If successful, the case now before the Supreme Court may see a reduction in the number of people considered to be deprived of their liberty for the purposes of Article 5 of the European Convention on Human Rights. Some charities are concerned that a successful appeal will be dangerous for disabled people.
This blog is intended to give background to the Supreme Court case by explaining how “deprivation of liberty” is defined in law, what the Supreme Court decided in the Cheshire West case, and what the implications of that judgment were.
I have an academic interest in this area. A chapter of my PhD thesis considers deprivations of liberty, meaning that I’ve spent a lot of time (perhaps more than I’d like to admit) thinking about the Cheshire West judgment. I’ll draw on some of that research in this blog.
First, I will explain Article 5 of the European Convention on Human Rights, and the case of HL v UK. Next, I will explain how that case led to the creation of the DoLS system. Then, I will set out the Supreme Court’s reasoning in Cheshire West.
Following the Cheshire West judgment, there was an almost immediate reaction from the Court of Protection. The next two parts of the blog will therefore detail the introduction of the Re X procedure (for deprivations of liberty of those living in a community setting) as well as Mr Justice Mostyn’s view that the Supreme Court reached the wrong conclusion.

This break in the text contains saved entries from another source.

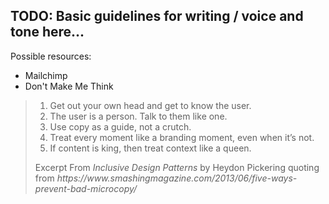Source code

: 
## TODO: Basic guidelines for writing / voice and tone here...

Possible resources: 

- Mailchimp
- Don't Make Me Think

<blockquote>
  <ol>
    <li>Get out your own head and get to know the user.</li>
    <li>The user is a person. Talk to them like one.</li>
    <li>Use copy as a guide, not a crutch.</li>
    <li>Treat every moment like a branding moment, even when it’s not.</li>
    <li>If content is king, then treat context like a queen.</li>
  </ol>

  <footer>
    Excerpt From <cite>Inclusive Design Patterns</cite> by Heydon Pickering
    quoting from <cite>https://www.smashingmagazine.com/2013/06/five-ways-prevent-bad-microcopy/</cite>
  </footer>
</blockquote>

One criticism that Mostyn J had of Cheshire West was that it had significant resource implications. I conclude this blog by demonstrating that this was accurate, and also that one result of this is that a significant number of people are now unlawfully deprived of their liberty – by which I mean not just that many are without the requisite authorisation but also – in an unknown number of cases, that people with capacity to make their own decisions about where to live and receive care, and people living in accommodation that is not in their best interests, are likely to have been overlooked.
1. Article 5 of the European Convention
§64(5) of the Mental Capacity Act 2005 states that any reference to a deprivation of liberty has ‘the same meaning as in Article 5(1) of the Human Rights Convention’.
Article 5 of the Convention relates to the right to liberty and security. As with most human rights, this is a qualified right. For the purposes of understanding deprivations of liberty authorised pursuant to the Mental Capacity Act, the relevant qualification is set out as such in subsection (e):
Article 5 – Right to liberty and security
1 Everyone has the right to liberty and security of person. No one shall be deprived of his [sic] liberty save in the following cases and in accordance with a procedure prescribed by law:
[…]
(e) the lawful detention of persons for the prevention of the spreading of infectious diseases, of persons of unsound mind, alcoholics or drug addicts or vagrants;
Prior to Cheshire West, one of the most significant cases for English and Welsh domestic policy surrounding deprivation of liberty and mental capacity was HL v UK.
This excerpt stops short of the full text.